Ballots were mailed last week and registered voters have until Monday, June 13 at 5 p.m. to submit their votes.
Each of the six candidates was allowed to give a three-minute introduction followed by a question and answer session. Audience-submitted questions were drawn randomly and candidates had one minute to respond.
Rachel Leheny, a 13-year resident of Rancho Santa Fe, has been involved in the community over the years mostly through her two children, now 16 and 14. She is now looking to get involved from the “adult perspective.” Leheny said her business experience from her long career in biotechnology, most recently running a biotech venture fund, combined with her love for the beauty and history of the Ranch would be “very additive” to the board.
“Rachel Laffer, Terry Peay and I are in complete agreement on our support for the current board and we’re committed to continue the immense progress that the board has made in the last several years,” Leheny said. “The cornerstones of our position are transparency and inclusiveness. We believe that any decision that represents a significant cost to our community or that will impact the community significantly, like the roundabouts, needs to be put to a community vote.”
Leheny said she would like to see a change to the bylaws so that any significant, non-operating spending can only happen if the majority of the community supports it.
Ken Markstein, a 29-year-resident of Rancho Santa Fe, is a past president of the Covenant Design Review Committee, the RSF Golf Club and, most recently, the Rancho Riding Club. He is CEO and chairman of the board for Markstein Beverage Company.
Markstein spoke about how he helped the Riding Club through a period of divisiveness and distrust using his valuable board member tools, such as listening, honesty, trust and the ability to build a consensus. The board worked together to bring back a healthy and vibrant organization, Markstein said.
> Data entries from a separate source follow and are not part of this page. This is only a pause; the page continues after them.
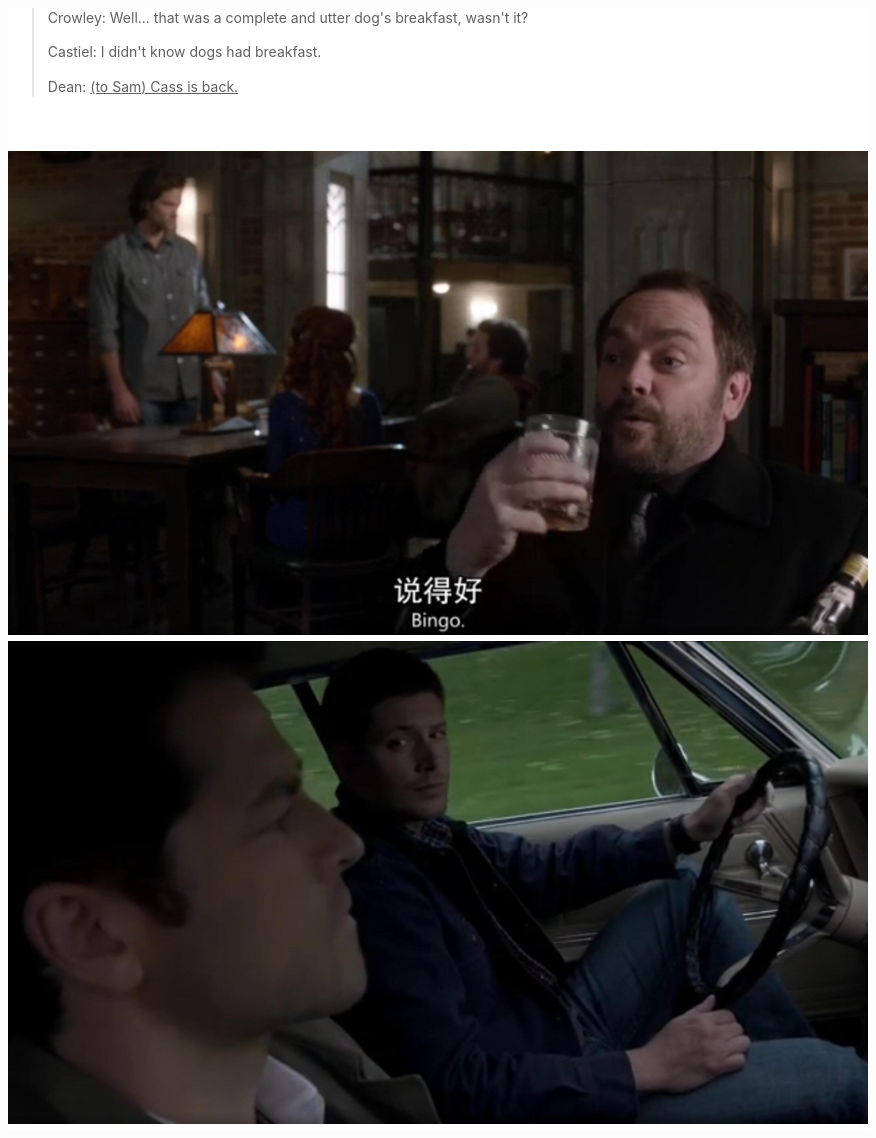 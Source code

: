 > Crowley: Well... that was a complete and utter dog's breakfast, wasn't it?
>
> Castiel: I didn't know dogs had breakfast.
>
> Dean: <u>(to Sam) Cass is back.</u>

<br><br>
![](https://raw.githubusercontent.com/junesirius/junesirius.github.io/master/assets/images/SPN/S11/2024-06-25-SPN-1123-6.jpg)
<br>
![](https://raw.githubusercontent.com/junesirius/junesirius.github.io/master/assets/images/SPN/S11/2024-06-25-SPN-1123-7.jpg)
<br>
“I’m very concerned about the negativism and the accusations put out by e-mail and in print. Rumors don’t do anyone good, it’s totally against our character, we are just a homeowners association,” Markstein said.
Markstein said he has been accused of being beholden to PIC (Public Interest Committee), the Rancho Santa Fe Homeowners Group and the RSF Golf Club, but he said he is not beholden to any group, only to the community.
He encouraged anyone who doesn’t know the person he is or the board member he would be, to ask RSF Association staff members and other board members he has worked with over the years.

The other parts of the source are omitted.